Other themes also emerge in the book, including many familiar to historians working in the English or continental traditions. Literacy as a component of personal or political identity is an idea visible both in the Charles-Edwards article on rank and in Marie Therese Flanagan's study of Latin charters in twelfth-century Ireland, where the use of European-style charters functioned as a badge of the reform movement. The issue of lay literacy is taken up both by Llinos Beverly-Smith and by A.D. Carr in their respective examinations of deeds and other written instruments in late medieval Wales. And in a convincing, if singularly depressing essay, Ceridwen Lloyd-Morgan argues that there is little evidence to support the idea of widespread female literacy and that women's culture in medieval Wales was probably principally oral in nature.

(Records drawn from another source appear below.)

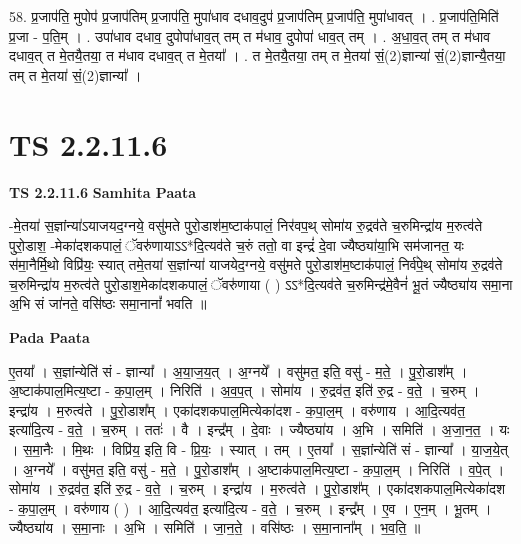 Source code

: \documentclass[17pt]{extarticle}
\begin{document}
58. प्र॒जाप॑ति॒ मुपोप॑ प्र॒जाप॑तिम् प्र॒जाप॑ति॒ मुपा॑धाव दधाव॒दुप॑ प्र॒जाप॑तिम् प्र॒जाप॑ति॒ मुपा॑धावत् । . प्र॒जाप॑ति॒मिति॑ प्र॒जा - प॒ति॒म् । . उपा॑धाव दधाव॒ दुपोपा॑धाव॒त् तम् त म॑धाव॒ दुपोपा॑ धाव॒त् तम् । . अ॒धा॒व॒त् तम् त म॑धाव दधाव॒त् त मे॒तयै॒तया॒ त म॑धाव दधाव॒त् त मे॒तया᳚ । . त मे॒तयै॒तया॒ तम् त मे॒तया॑ सं॒(2)ज्ञान्या॑ सं॒(2)ज्ञान्यै॒तया॒ तम् त मे॒तया॑ सं॒(2)ज्ञान्या᳚ । \newline
\pagebreak
{}
\section*{ TS 2.2.11.6 }

\textbf{TS 2.2.11.6 } \newline
\textbf{Samhita Paata} \newline

-मे॒तया॑ स॒ज्ञांन्या॑ऽयाजयद॒ग्नये॒ वसु॑मते पुरो॒डाश॑म॒ष्टाक॑पालं॒ निर॑वप॒थ् सोमा॑य रु॒द्रव॑ते च॒रुमिन्द्रा॑य म॒रुत्व॑ते पुरो॒डाश॒ -मेका॑दशकपालं॒ ॅवरु॑णायाऽऽ*दि॒त्यव॑ते च॒रुं ततो॒ वा इन्द्रं॑ दे॒वा ज्यैष्ठ्या॑या॒भि सम॑जानत॒ यः स॑मा॒नैर्मि॒थो विप्रि॑यः॒ स्यात् तमे॒तया॑ स॒ज्ञांन्या॑ याजयेद॒ग्नये॒ वसु॑मते पुरो॒डाश॑म॒ष्टाक॑पालं॒ निर्व॑पे॒थ् सोमा॑य रु॒द्रव॑ते च॒रुमिन्द्रा॑य म॒रुत्व॑ते पुरो॒डाश॒मेका॑दशकपालं॒ ॅवरु॑णाया ( ) ऽऽ*दि॒त्यव॑ते च॒रुमिन्द्र॑मे॒वैनं॑ भू॒तं ज्यैष्ठ्या॑य समा॒ना अ॒भि सं जा॑नते॒ वसि॑ष्ठः समा॒नानां᳚ भवति ॥ \newline

\textbf{Pada Paata} \newline

ए॒तया᳚ । स॒ज्ञांन्येति॑ सं - ज्ञान्या᳚ । अ॒या॒ज॒य॒त् । अ॒ग्नये᳚ । वसु॑मत॒ इति॒ वसु॑ - म॒ते॒ । पु॒रो॒डाश᳚म् । अ॒ष्टाक॑पाल॒मित्य॒ष्टा - क॒पा॒ल॒म् । निरिति॑ । अ॒व॒प॒त् । सोमा॑य । रु॒द्रव॑त॒ इति॑ रु॒द्र - व॒ते॒ । च॒रुम् । इन्द्रा॑य । म॒रुत्व॑ते । पु॒रो॒डाश᳚म् । एका॑दशकपाल॒मित्येका॑दश - क॒पा॒ल॒म् । वरु॑णाय । आ॒दि॒त्यव॑त॒ इत्या॑दि॒त्य - व॒ते॒ । च॒रुम् । ततः॑ । वै । इन्द्र᳚म् । दे॒वाः । ज्यैष्ठ्या॑य । अ॒भि । समिति॑ । अ॒जा॒न॒त॒ । यः । स॒मा॒नैः । मि॒थः । विप्रि॑य॒ इति॒ वि - प्रि॒यः॒ । स्यात् । तम् । ए॒तया᳚ । स॒ज्ञांन्येति॑ सं - ज्ञान्या᳚ । या॒ज॒ये॒त् । अ॒ग्नये᳚ । वसु॑मत॒ इति॒ वसु॑ - म॒ते॒ । पु॒रो॒डाश᳚म् । अ॒ष्टाक॑पाल॒मित्य॒ष्टा - क॒पा॒ल॒म् । निरिति॑ । व॒पे॒त् । सोमा॑य । रु॒द्रव॑त॒ इति॑ रु॒द्र - व॒ते॒ । च॒रुम् । इन्द्रा॑य । म॒रुत्व॑ते । पु॒रो॒डाश᳚म् । एका॑दशकपाल॒मित्येका॑दश - क॒पा॒ल॒म् । वरु॑णाय ( ) । आ॒दि॒त्यव॑त॒ इत्या॑दि॒त्य - व॒ते॒ । च॒रुम् । इन्द्र᳚म् । ए॒व । ए॒न॒म् । भू॒तम् । ज्यैष्ठ्या॑य । स॒मा॒नाः । अ॒भि । समिति॑ । जा॒न॒ते॒ । वसि॑ष्ठः । स॒मा॒नाना᳚म् । भ॒व॒ति॒ ॥  \newline
\end{document}
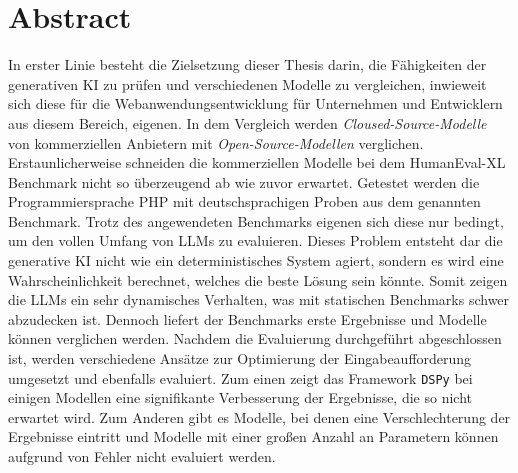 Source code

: \chapter{Abstract}
In erster Linie besteht die Zielsetzung dieser Thesis darin, die Fähigkeiten der generativen KI zu prüfen und verschiedenen Modelle zu vergleichen, inwieweit sich diese für die Webanwendungsentwicklung für Unternehmen und Entwicklern aus diesem Bereich, eigenen. In dem Vergleich werden \textit{Cloused-Source-Modelle} von kommerziellen Anbietern mit \textit{Open-Source-Modellen} verglichen. Erstaunlicherweise schneiden die kommerziellen Modelle bei dem HumanEval-XL Benchmark nicht so überzeugend ab wie zuvor erwartet. Getestet werden die Programmiersprache PHP mit deutschsprachigen Proben aus dem genannten Benchmark. Trotz des angewendeten Benchmarks eigenen sich diese nur bedingt, um den vollen Umfang von LLMs zu evaluieren. Dieses Problem entsteht dar die generative KI nicht wie ein deterministisches System agiert, sondern es wird eine Wahrscheinlichkeit berechnet, welches die beste Lösung sein könnte. Somit zeigen die LLMs ein sehr dynamisches Verhalten, was mit statischen Benchmarks schwer abzudecken ist. Dennoch liefert der Benchmarks erste Ergebnisse und Modelle können verglichen werden. Nachdem die Evaluierung durchgeführt abgeschlossen ist, werden verschiedene Ansätze zur Optimierung der Eingabeaufforderung umgesetzt und ebenfalls evaluiert. Zum einen zeigt das Framework \texttt{DSPy} bei einigen Modellen eine signifikante Verbesserung der Ergebnisse, die so nicht erwartet wird. Zum Anderen gibt es Modelle, bei denen eine Verschlechterung der Ergebnisse eintritt und Modelle mit einer großen Anzahl an Parametern können aufgrund von Fehler nicht evaluiert werden.

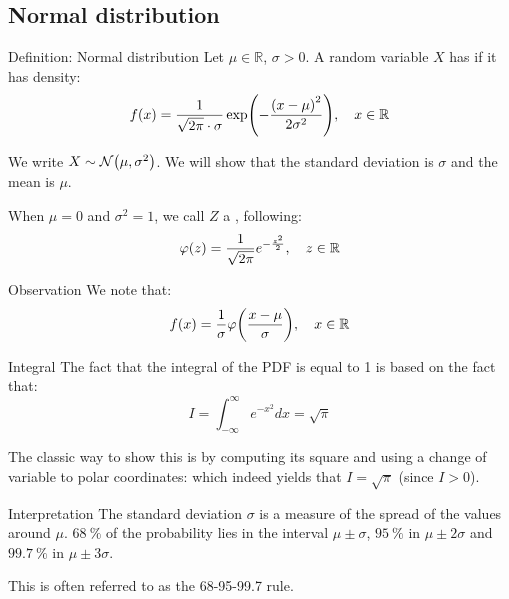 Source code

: \documentclass[a4paper]{article}
\begin{document}
\subsection{Normal distribution}
\begin{parag}{Definition: Normal distribution}
    Let $\mu \in \mathbb{R}$, $\sigma > 0$. A random variable $X$ has  if it has density: 
    \[f\left(x\right) = \frac{1}{\sqrt{2\pi} \cdot \sigma} \exp\left(- \frac{\left(x - \mu\right)^2}{2 \sigma ^2}\right), \mathspace x \in \mathbb{R}\]
    
    We write $X \followsdistr \mathcal{N}\left(\mu, \sigma ^2\right)$. We will show that the standard deviation is $\sigma$ and the mean is $\mu$.

    When $\mu = 0$ and $\sigma ^2 = 1$, we call $Z$ a , following: 
    \[\phi\left(z\right) = \frac{1}{\sqrt{2\pi}} e^{-\frac{z^2}{2}}, \mathspace z \in \mathbb{R}\]
    
    \begin{subparag}{Observation}
        We note that: 
        \[f\left(x\right) = \frac{1}{\sigma} \phi\left(\frac{x - \mu}{\sigma}\right), \mathspace x \in \mathbb{R}\]
    \end{subparag}

    \begin{subparag}{Integral}
        The fact that the integral of the PDF is equal to 1 is based on the fact that: 
        \[I = \int_{-\infty}^{\infty} e^{-x^2} dx = \sqrt{\pi}\]
        
        The classic way to show this is by computing its square and using a change of variable to polar coordinates: 
        which indeed yields that $I = \sqrt{\pi}$ (since $I > 0$).
    \end{subparag}

    \begin{subparag}{Interpretation}
        The standard deviation $\sigma$ is a measure of the spread of the values around $\mu$. $\SI{68}{\percent}$ of the probability lies in the interval $\mu \pm \sigma$, $\SI{95}{\percent}$ in $\mu \pm 2 \sigma$ and $\SI{99.7}{\percent}$ in $\mu \pm 3\sigma$.

        This is often referred to as the 68-95-99.7 rule.
    \end{subparag}
\end{parag}
\end{document}
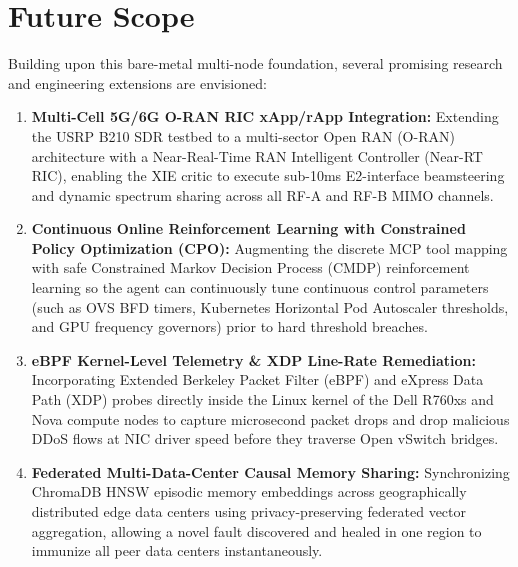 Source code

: \section{Future Scope}
Building upon this bare-metal multi-node foundation, several promising research and engineering extensions are envisioned:
\begin{enumerate}
    \item \textbf{Multi-Cell 5G/6G O-RAN RIC xApp/rApp Integration:} Extending the USRP B210 SDR testbed to a multi-sector Open RAN (O-RAN) architecture with a Near-Real-Time RAN Intelligent Controller (Near-RT RIC), enabling the XIE critic to execute sub-10ms E2-interface beamsteering and dynamic spectrum sharing across all RF-A and RF-B MIMO channels.
    \item \textbf{Continuous Online Reinforcement Learning with Constrained Policy Optimization (CPO):} Augmenting the discrete MCP tool mapping with safe Constrained Markov Decision Process (CMDP) reinforcement learning so the agent can continuously tune continuous control parameters (such as OVS BFD timers, Kubernetes Horizontal Pod Autoscaler thresholds, and GPU frequency governors) prior to hard threshold breaches.
    \item \textbf{eBPF Kernel-Level Telemetry \& XDP Line-Rate Remediation:} Incorporating Extended Berkeley Packet Filter (eBPF) and eXpress Data Path (XDP) probes directly inside the Linux kernel of the Dell R760xs and Nova compute nodes to capture microsecond packet drops and drop malicious DDoS flows at NIC driver speed before they traverse Open vSwitch bridges.
    \item \textbf{Federated Multi-Data-Center Causal Memory Sharing:} Synchronizing ChromaDB HNSW episodic memory embeddings across geographically distributed edge data centers using privacy-preserving federated vector aggregation, allowing a novel fault discovered and healed in one region to immunize all peer data centers instantaneously.
\end{enumerate}

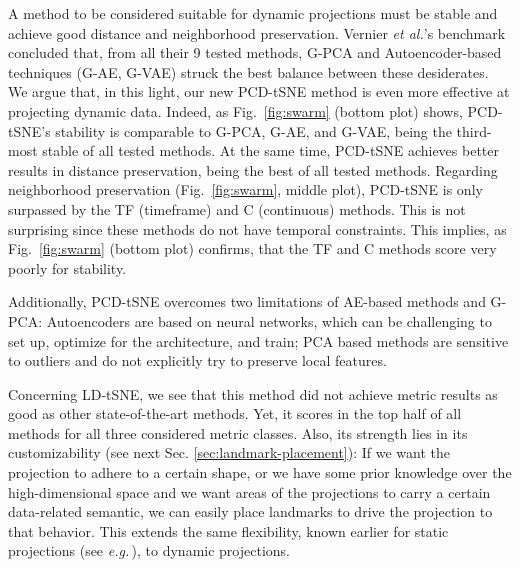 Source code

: A method to be considered suitable for dynamic projections must be stable and achieve good distance and neighborhood preservation. Vernier \emph{et al.}'s benchmark \citep{Vernier2020} concluded that, from all their 9 tested methods, G-PCA and Autoencoder-based techniques (G-AE, G-VAE) struck the best balance between these desiderates. We argue that, in this light, our new PCD-tSNE method is even more effective at projecting dynamic data. Indeed, as Fig.~\ref{fig:swarm} (bottom plot) shows, PCD-tSNE's stability is comparable to G-PCA, G-AE, and G-VAE, being the third-most stable of all tested methods. At the same time, PCD-tSNE achieves better results in distance preservation, being the best of all tested methods. Regarding neighborhood preservation (Fig.~\ref{fig:swarm}, middle plot), PCD-tSNE is only surpassed by the TF (timeframe) and C (continuous) methods. This is not surprising since these methods do not have temporal constraints. This implies, as Fig.~\ref{fig:swarm} (bottom plot) confirms, that the TF and C methods score very poorly for stability. 

Additionally, PCD-tSNE overcomes two limitations of AE-based methods and G-PCA: Autoencoders are based on neural networks, which can be challenging to set up, optimize for the architecture, and train; PCA based methods are sensitive to outliers and do not explicitly try to preserve local features.

Concerning LD-tSNE, we see that this method did not achieve metric results as good as other state-of-the-art methods. Yet, it scores in the top half of all methods for all three considered metric classes. Also, its strength lies in its customizability (see next Sec. \ref{sec:landmark-placement}): If we want the projection to adhere to a certain shape, or we have some prior knowledge over the high-dimensional space and we want areas of the projections to carry a certain data-related semantic, we can easily place landmarks to drive the projection to that behavior. This extends the same flexibility, known earlier for static projections (see \emph{e.g.}\,\citep{Joia2011,Pekalska1999}), to dynamic projections.

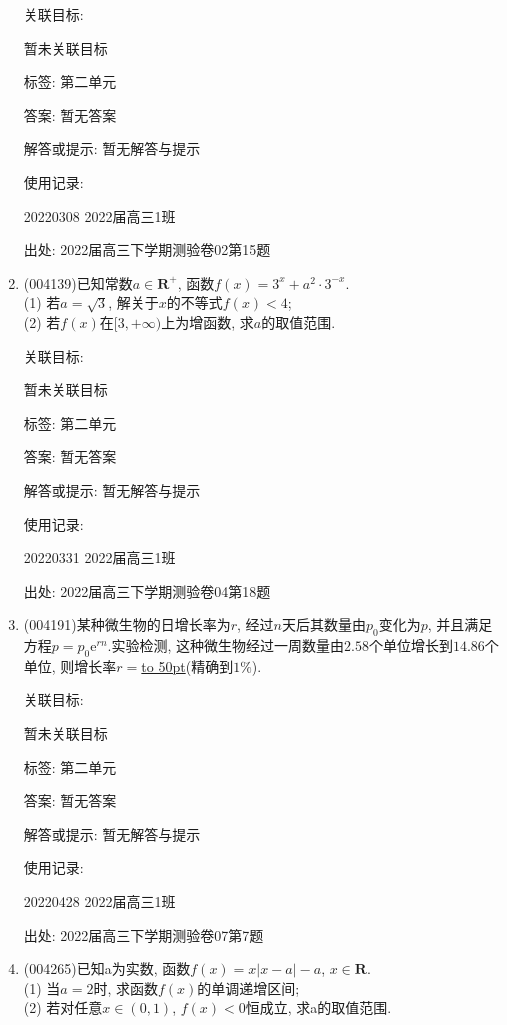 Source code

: \documentclass[10pt,a4paper]{article}
\newcommand{\blank}[1]{\underline{\hbox to #1pt{}}}
\begin{document}
\begin{enumerate}[1.]
关联目标:

暂未关联目标



标签: 第二单元

答案: 暂无答案

解答或提示: 暂无解答与提示

使用记录:

20220308	2022届高三1班	


出处: 2022届高三下学期测验卷02第15题
\item { (004139)}已知常数$a\in \mathbf{R}^+$, 函数$f(x)=3^x+a^2\cdot 3^{-x}$.\\
(1) 若$a=\sqrt{3}$, 解关于$x$的不等式$f(x)<4$;\\
(2) 若$f(x)$在$[3,+\infty)$上为增函数, 求$a$的取值范围.


关联目标:

暂未关联目标



标签: 第二单元

答案: 暂无答案

解答或提示: 暂无解答与提示

使用记录:

20220331	2022届高三1班		


出处: 2022届高三下学期测验卷04第18题
\item { (004191)}某种微生物的日增长率为$r$, 经过$n$天后其数量由$p_0$变化为$p$, 并且满足方程$p=p_0\mathrm{e}^{rn}$.实验检测, 这种微生物经过一周数量由$2.58$个单位增长到$14.86$个单位, 则增长率$r=$\blank{50}(精确到$1\%$).


关联目标:

暂未关联目标



标签: 第二单元

答案: 暂无答案

解答或提示: 暂无解答与提示

使用记录:

20220428	2022届高三1班	


出处: 2022届高三下学期测验卷07第7题
\item { (004265)}已知a为实数, 函数$f(x)=x|x-a|-a$, $x\in \mathbf{R}$.\\
(1) 当$a=2$时, 求函数$f(x)$的单调递增区间;\\
(2) 若对任意$x\in (0,1)$, $f(x)<0$恒成立, 求a的取值范围.



\end{enumerate}
\end{document}
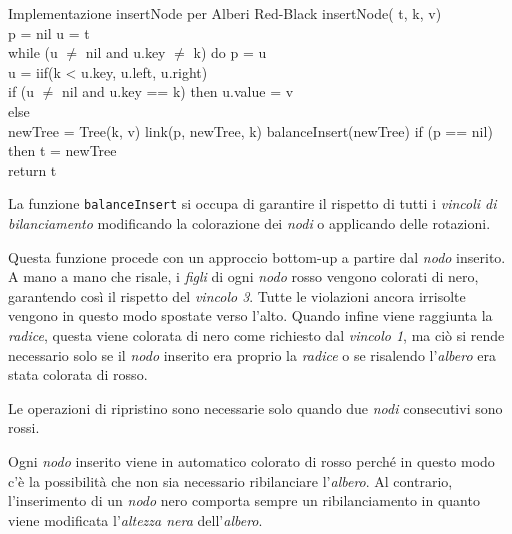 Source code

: \begin{minicode}{Implementazione insertNode per Alberi Red-Black}
\ind{} insertNode( t,  k,  v)\\
     p = nil\hfill{}
     u = t\\
    \indf while (u $\neq$ nil and u.key $\neq$ k) do\hfill{}
        p = u\\
        u = iif(k < u.key, u.left, u.right)\\
    \indf if (u $\neq$ nil and u.key == k) then\hfill{}
        u.value = v\\
    \indf else\\
         newTree = Tree(k, v)\hfill{}
        link(p, newTree, k)\hfill{}
        balanceInsert(newTree)\hfill{}
        \indff if (p == nil) then\hfill{}
            t = newTree\\
    \indf return t
\end{minicode}\noindent
La funzione \texttt{balanceInsert} si occupa di garantire il rispetto di tutti i
\emph{vincoli di bilanciamento} modificando la colorazione dei \emph{nodi} o
applicando delle rotazioni.

Questa funzione procede con un approccio bottom-up a partire dal \emph{nodo}
inserito. A mano a mano che risale, i \emph{figli} di ogni \emph{nodo} rosso
vengono colorati di nero, garantendo così il rispetto del \emph{vincolo 3}.
Tutte le violazioni ancora irrisolte vengono in questo modo spostate verso
l'alto. Quando infine viene raggiunta la \emph{radice}, questa viene colorata
di nero come richiesto dal \emph{vincolo 1}, ma ciò si rende necessario solo se
il \emph{nodo} inserito era proprio la \emph{radice} o se risalendo
l'\emph{albero} era stata colorata di rosso.

\begin{note}
    Le operazioni di ripristino sono necessarie solo quando due \emph{nodi}
    consecutivi sono rossi.
\end{note}
\begin{note}
    Ogni \emph{nodo} inserito viene in automatico colorato di rosso perché in
    questo modo c'è la possibilità che non sia necessario ribilanciare
    l'\emph{albero}. Al contrario, l'inserimento di un \emph{nodo} nero
    comporta sempre un ribilanciamento in quanto viene modificata
    l'\emph{altezza nera} dell'\emph{albero}.
\end{note}

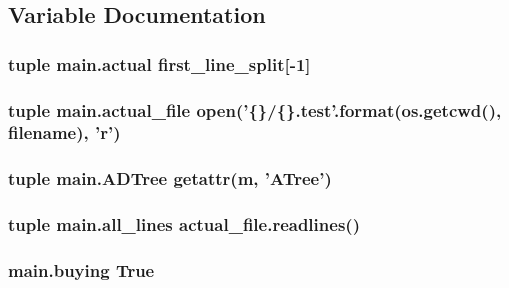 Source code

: \subsection{Variable Documentation}
\hypertarget{namespacemain_aefdbe12162b07e208468d2e45b949f7d}{
\subsubsection[{actual}]{\setlength{\rightskip}{0pt plus 5cm}tuple main.\-actual {\bf first\-\_\-line\-\_\-split}\mbox{[}-\/1\mbox{]}}}\label{namespacemain_aefdbe12162b07e208468d2e45b949f7d}
\hypertarget{namespacemain_a525425c50f2ffbe24b80ac781fd87ea4}{
\subsubsection[{actual\-\_\-file}]{\setlength{\rightskip}{0pt plus 5cm}tuple main.\-actual\-\_\-file open('\{\}/\{\}.test'.format(os.\-getcwd(), {\bf filename}), 'r')}}\label{namespacemain_a525425c50f2ffbe24b80ac781fd87ea4}
\hypertarget{namespacemain_a850e5686e3d530b318c9f2b73c5929f3}{
\subsubsection[{A\-D\-Tree}]{\setlength{\rightskip}{0pt plus 5cm}tuple main.\-A\-D\-Tree getattr({\bf m}, 'A\-Tree')}}\label{namespacemain_a850e5686e3d530b318c9f2b73c5929f3}
\hypertarget{namespacemain_ad72f74668d86fda5048df035955479d9}{
\subsubsection[{all\-\_\-lines}]{\setlength{\rightskip}{0pt plus 5cm}tuple main.\-all\-\_\-lines actual\-\_\-file.\-readlines()}}\label{namespacemain_ad72f74668d86fda5048df035955479d9}
\hypertarget{namespacemain_ace774159e8fcc00c1958a240079dd5e2}{
\subsubsection[{buying}]{\setlength{\rightskip}{0pt plus 5cm}main.\-buying True}}\label{namespacemain_ace774159e8fcc00c1958a240079dd5e2}

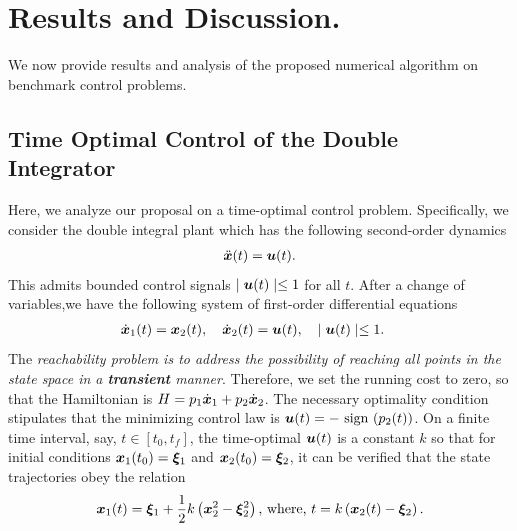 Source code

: \section{Results and Discussion.}
\label{sec:results}
We now provide results and analysis of the proposed numerical algorithm on benchmark control problems.

\subsection{Time Optimal Control of the Double Integrator}
%
Here, we analyze our proposal on a time-optimal control problem. Specifically, we consider the  double integral plant which has the following second-order dynamics
%
\begin{align}
	\ddot{\state}(t) = \control(t).
	\label{eq:double_integ}
\end{align}
%
This admits bounded control signals $\mid \bm{u}(t) \mid \le 1$ for all $t$. After a change of variables,we have the following system of first-order differential equations
%
\begin{align}
	\dot{\state}_1(t) &= \state_2(t),\quad
	\dot{\state}_2(t) = \control(t), \quad \mid \control(t) \mid \le 1. \nonumber
	\label{eq:double_integ_first_ord}
\end{align}
%
The \textit{reachability problem is to address the possibility of reaching all points in the state space in a \textbf{transient} manner}. %
Therefore, we set the running cost to zero, so that the Hamiltonian is $H = p_1 \dot{\bm{x}}_1 + p_2 \dot{\bm{x}}_2$. The necessary optimality condition stipulates that the minimizing control law is $\bm{u}(t) = -\text{ sign }(p_2(t))$. On a finite time interval, say, $t \in [t_0, t_f]$, the time-optimal $\bm{u}(t)$ is a constant $k$ so that for initial conditions $\bm{x}_1(t_0) = \bm{\xi}_1$ and $\bm{x}_2(t_0) = \bm{\xi}_2$, it can be  verified that the state trajectories obey the relation
%
\begin{align}
	\bm{x}_1(t) = \bm{\xi}_1 + \frac{1}{2} k  \left(\bm{x}_2^2 - \bm{\xi}_2^2\right), \,\text{where, } t = k \left(\bm{x}_2(t) - \bm{\xi}_2\right).
\end{align}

"Pragmatic" literacy--that is, the use of written documents to advance or facilitate governmental or bureaucratic initiatives--is little in evidence in this book, a fact which stands in stark contrast to the articles in the MicKitterick collection, which focus by and large on precisely this type of documentation. The reason for this is simple: there is surprisingly little evidence in the Celtic countries for "pragmatic literacy" of this sort until the late Middle Ages. Wendy Davies examines the evidence for the production and functions of charters in early Celtic societies and finds tremendous regional variation in the use of such texts. In Ireland, charter writing appears not to have caught on very strongly at all; in Brittany, by contrast (the main focus of her article), they are well represented in the extant documentation and fill a wide range of functions. Meanwhile, Beverley-Smith argues that it was not until the fourteenth and fifteenth centuries that a "literate mentality" comparable to the one described by Michael Clanchy for twelfth and thirteenth-century England developed in Wales.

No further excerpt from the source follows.